■ **YOUR TASK**
Repeat the material exactly from its first line to the line that includes "- **Status:** Success". Skip pictures.
EXERCISE INPUTS Start Marker
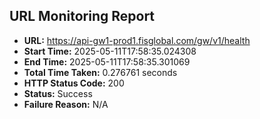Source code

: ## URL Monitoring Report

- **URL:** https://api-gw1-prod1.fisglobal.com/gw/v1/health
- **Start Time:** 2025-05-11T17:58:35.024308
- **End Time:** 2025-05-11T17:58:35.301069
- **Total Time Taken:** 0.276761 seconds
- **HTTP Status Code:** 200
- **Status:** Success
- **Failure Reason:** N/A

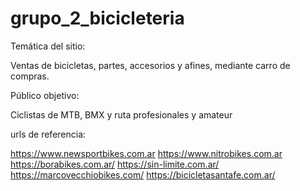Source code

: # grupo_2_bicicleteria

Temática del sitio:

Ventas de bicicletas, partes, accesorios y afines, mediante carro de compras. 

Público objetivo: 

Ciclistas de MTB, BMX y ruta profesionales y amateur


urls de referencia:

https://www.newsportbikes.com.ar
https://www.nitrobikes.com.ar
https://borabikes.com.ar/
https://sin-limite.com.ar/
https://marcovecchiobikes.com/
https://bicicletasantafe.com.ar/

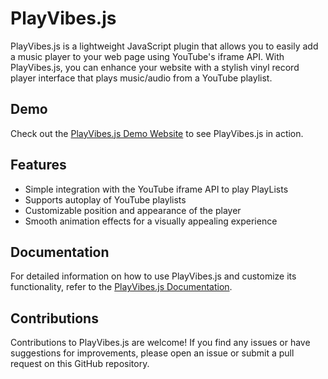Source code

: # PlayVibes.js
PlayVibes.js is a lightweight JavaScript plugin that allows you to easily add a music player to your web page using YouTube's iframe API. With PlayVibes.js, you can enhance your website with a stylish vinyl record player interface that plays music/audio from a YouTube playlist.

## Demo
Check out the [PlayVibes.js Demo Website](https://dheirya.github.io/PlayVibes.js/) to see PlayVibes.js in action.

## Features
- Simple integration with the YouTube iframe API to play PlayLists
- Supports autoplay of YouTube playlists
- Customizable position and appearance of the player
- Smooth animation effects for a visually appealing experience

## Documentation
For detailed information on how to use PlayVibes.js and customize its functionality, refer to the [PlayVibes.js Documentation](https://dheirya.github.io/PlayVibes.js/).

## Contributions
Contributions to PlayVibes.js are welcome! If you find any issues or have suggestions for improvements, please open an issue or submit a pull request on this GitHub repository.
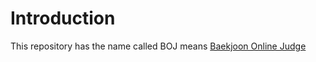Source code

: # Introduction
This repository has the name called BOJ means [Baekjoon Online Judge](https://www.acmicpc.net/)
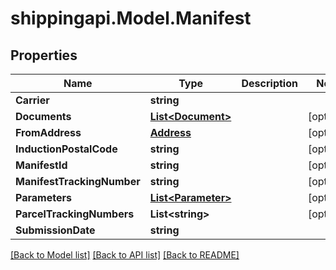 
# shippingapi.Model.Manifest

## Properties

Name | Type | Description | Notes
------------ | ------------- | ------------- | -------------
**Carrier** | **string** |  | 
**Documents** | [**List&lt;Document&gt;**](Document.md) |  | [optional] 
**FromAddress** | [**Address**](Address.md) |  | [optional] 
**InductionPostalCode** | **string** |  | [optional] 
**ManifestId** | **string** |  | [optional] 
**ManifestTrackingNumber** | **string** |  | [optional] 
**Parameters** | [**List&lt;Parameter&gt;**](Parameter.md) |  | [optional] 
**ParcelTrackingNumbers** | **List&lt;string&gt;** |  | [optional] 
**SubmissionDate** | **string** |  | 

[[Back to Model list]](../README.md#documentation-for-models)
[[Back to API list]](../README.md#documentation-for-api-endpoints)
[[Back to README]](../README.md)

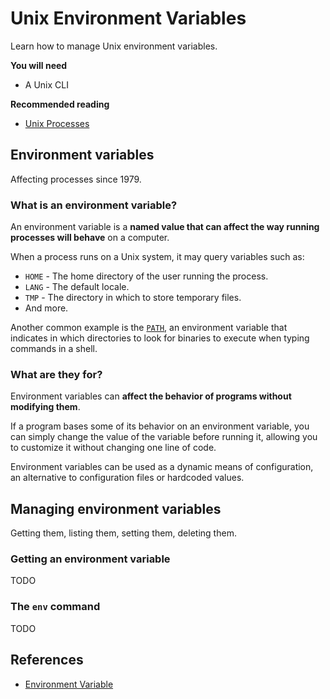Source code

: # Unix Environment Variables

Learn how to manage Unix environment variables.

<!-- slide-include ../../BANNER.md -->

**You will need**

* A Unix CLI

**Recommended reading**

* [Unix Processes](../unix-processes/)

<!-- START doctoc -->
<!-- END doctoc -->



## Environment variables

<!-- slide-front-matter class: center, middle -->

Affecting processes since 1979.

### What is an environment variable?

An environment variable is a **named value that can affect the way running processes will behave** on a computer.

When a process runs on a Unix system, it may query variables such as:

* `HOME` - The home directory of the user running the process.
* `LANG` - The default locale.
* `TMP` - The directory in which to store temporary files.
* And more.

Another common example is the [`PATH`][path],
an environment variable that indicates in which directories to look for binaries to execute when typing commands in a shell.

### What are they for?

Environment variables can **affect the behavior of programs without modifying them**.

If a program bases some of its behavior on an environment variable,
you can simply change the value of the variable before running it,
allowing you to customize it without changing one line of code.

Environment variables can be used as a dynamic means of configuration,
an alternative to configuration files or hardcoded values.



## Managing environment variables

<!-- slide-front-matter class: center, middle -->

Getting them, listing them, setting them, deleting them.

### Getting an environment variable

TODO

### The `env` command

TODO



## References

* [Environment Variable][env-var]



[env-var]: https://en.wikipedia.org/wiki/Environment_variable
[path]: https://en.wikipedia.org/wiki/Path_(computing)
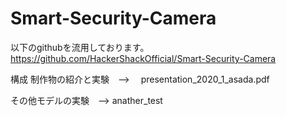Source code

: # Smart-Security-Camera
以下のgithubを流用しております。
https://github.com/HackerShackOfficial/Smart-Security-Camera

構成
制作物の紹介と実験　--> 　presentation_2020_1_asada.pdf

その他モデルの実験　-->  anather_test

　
EXERCISE INPUTS End Marker
■ **TASK RESPONSE**
Source code

: ## URL Monitoring Report

- **URL:** https://api-gw1-prod1.fisglobal.com/gw/v1/health
- **Start Time:** 2025-05-11T17:58:35.024308
- **End Time:** 2025-05-11T17:58:35.301069
- **Total Time Taken:** 0.276761 seconds
- **HTTP Status Code:** 200
- **Status:** Success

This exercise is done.